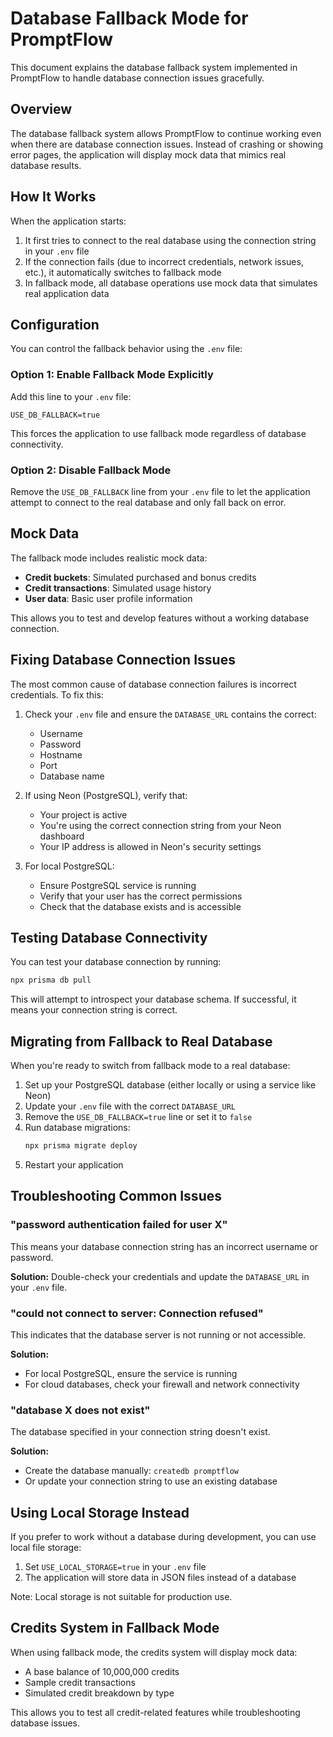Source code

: # Database Fallback Mode for PromptFlow

This document explains the database fallback system implemented in PromptFlow to handle database connection issues gracefully.

## Overview

The database fallback system allows PromptFlow to continue working even when there are database connection issues. Instead of crashing or showing error pages, the application will display mock data that mimics real database results.

## How It Works

When the application starts:

1. It first tries to connect to the real database using the connection string in your `.env` file
2. If the connection fails (due to incorrect credentials, network issues, etc.), it automatically switches to fallback mode
3. In fallback mode, all database operations use mock data that simulates real application data

## Configuration

You can control the fallback behavior using the `.env` file:

### Option 1: Enable Fallback Mode Explicitly

Add this line to your `.env` file:

```
USE_DB_FALLBACK=true
```

This forces the application to use fallback mode regardless of database connectivity.

### Option 2: Disable Fallback Mode

Remove the `USE_DB_FALLBACK` line from your `.env` file to let the application attempt to connect to the real database and only fall back on error.

## Mock Data

The fallback mode includes realistic mock data:

- **Credit buckets**: Simulated purchased and bonus credits
- **Credit transactions**: Simulated usage history
- **User data**: Basic user profile information

This allows you to test and develop features without a working database connection.

## Fixing Database Connection Issues

The most common cause of database connection failures is incorrect credentials. To fix this:

1. Check your `.env` file and ensure the `DATABASE_URL` contains the correct:
   - Username
   - Password
   - Hostname
   - Port
   - Database name

2. If using Neon (PostgreSQL), verify that:
   - Your project is active
   - You're using the correct connection string from your Neon dashboard
   - Your IP address is allowed in Neon's security settings

3. For local PostgreSQL:
   - Ensure PostgreSQL service is running
   - Verify that your user has the correct permissions
   - Check that the database exists and is accessible

## Testing Database Connectivity

You can test your database connection by running:

```bash
npx prisma db pull
```

This will attempt to introspect your database schema. If successful, it means your connection string is correct.

## Migrating from Fallback to Real Database

When you're ready to switch from fallback mode to a real database:

1. Set up your PostgreSQL database (either locally or using a service like Neon)
2. Update your `.env` file with the correct `DATABASE_URL`
3. Remove the `USE_DB_FALLBACK=true` line or set it to `false`
4. Run database migrations:
   ```bash
   npx prisma migrate deploy
   ```
5. Restart your application

## Troubleshooting Common Issues

### "password authentication failed for user X"

This means your database connection string has an incorrect username or password. 

**Solution:** Double-check your credentials and update the `DATABASE_URL` in your `.env` file.

### "could not connect to server: Connection refused"

This indicates that the database server is not running or not accessible.

**Solution:**
- For local PostgreSQL, ensure the service is running
- For cloud databases, check your firewall and network connectivity

### "database X does not exist"

The database specified in your connection string doesn't exist.

**Solution:**
- Create the database manually: `createdb promptflow`
- Or update your connection string to use an existing database

## Using Local Storage Instead

If you prefer to work without a database during development, you can use local file storage:

1. Set `USE_LOCAL_STORAGE=true` in your `.env` file
2. The application will store data in JSON files instead of a database

Note: Local storage is not suitable for production use.

## Credits System in Fallback Mode

When using fallback mode, the credits system will display mock data:

- A base balance of 10,000,000 credits
- Sample credit transactions
- Simulated credit breakdown by type

This allows you to test all credit-related features while troubleshooting database issues.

·····

*TASK TO CARRY OUT*
Copy every line of the records exactly as it is written, but not the pictures.

*ANSWER BELOW*
Source code

: # Database Fallback Mode for PromptFlow

This document explains the database fallback system implemented in PromptFlow to handle database connection issues gracefully.

## Overview

The database fallback system allows PromptFlow to continue working even when there are database connection issues. Instead of crashing or showing error pages, the application will display mock data that mimics real database results.

## How It Works

When the application starts:

1. It first tries to connect to the real database using the connection string in your `.env` file
2. If the connection fails (due to incorrect credentials, network issues, etc.), it automatically switches to fallback mode
3. In fallback mode, all database operations use mock data that simulates real application data

## Configuration

You can control the fallback behavior using the `.env` file:

### Option 1: Enable Fallback Mode Explicitly

Add this line to your `.env` file:

```
USE_DB_FALLBACK=true
```

This forces the application to use fallback mode regardless of database connectivity.

### Option 2: Disable Fallback Mode

Remove the `USE_DB_FALLBACK` line from your `.env` file to let the application attempt to connect to the real database and only fall back on error.

## Mock Data

The fallback mode includes realistic mock data:

- **Credit buckets**: Simulated purchased and bonus credits
- **Credit transactions**: Simulated usage history
- **User data**: Basic user profile information

This allows you to test and develop features without a working database connection.

## Fixing Database Connection Issues

The most common cause of database connection failures is incorrect credentials. To fix this:

1. Check your `.env` file and ensure the `DATABASE_URL` contains the correct:
   - Username
   - Password
   - Hostname
   - Port
   - Database name

2. If using Neon (PostgreSQL), verify that:
   - Your project is active
   - You're using the correct connection string from your Neon dashboard
   - Your IP address is allowed in Neon's security settings

3. For local PostgreSQL:
   - Ensure PostgreSQL service is running
   - Verify that your user has the correct permissions
   - Check that the database exists and is accessible

## Testing Database Connectivity

You can test your database connection by running:

```bash
npx prisma db pull
```

This will attempt to introspect your database schema. If successful, it means your connection string is correct.

## Migrating from Fallback to Real Database

When you're ready to switch from fallback mode to a real database:

1. Set up your PostgreSQL database (either locally or using a service like Neon)
2. Update your `.env` file with the correct `DATABASE_URL`
3. Remove the `USE_DB_FALLBACK=true` line or set it to `false`
4. Run database migrations:
   ```bash
   npx prisma migrate deploy
   ```
5. Restart your application

## Troubleshooting Common Issues

### "password authentication failed for user X"

This means your database connection string has an incorrect username or password. 

**Solution:** Double-check your credentials and update the `DATABASE_URL` in your `.env` file.

### "could not connect to server: Connection refused"

This indicates that the database server is not running or not accessible.

**Solution:**
- For local PostgreSQL, ensure the service is running
- For cloud databases, check your firewall and network connectivity

### "database X does not exist"

The database specified in your connection string doesn't exist.

**Solution:**
- Create the database manually: `createdb promptflow`
- Or update your connection string to use an existing database

## Using Local Storage Instead

If you prefer to work without a database during development, you can use local file storage:

1. Set `USE_LOCAL_STORAGE=true` in your `.env` file
2. The application will store data in JSON files instead of a database

Note: Local storage is not suitable for production use.

## Credits System in Fallback Mode

When using fallback mode, the credits system will display mock data:

- A base balance of 10,000,000 credits
- Sample credit transactions
- Simulated credit breakdown by type

This allows you to test all credit-related features while troubleshooting database issues.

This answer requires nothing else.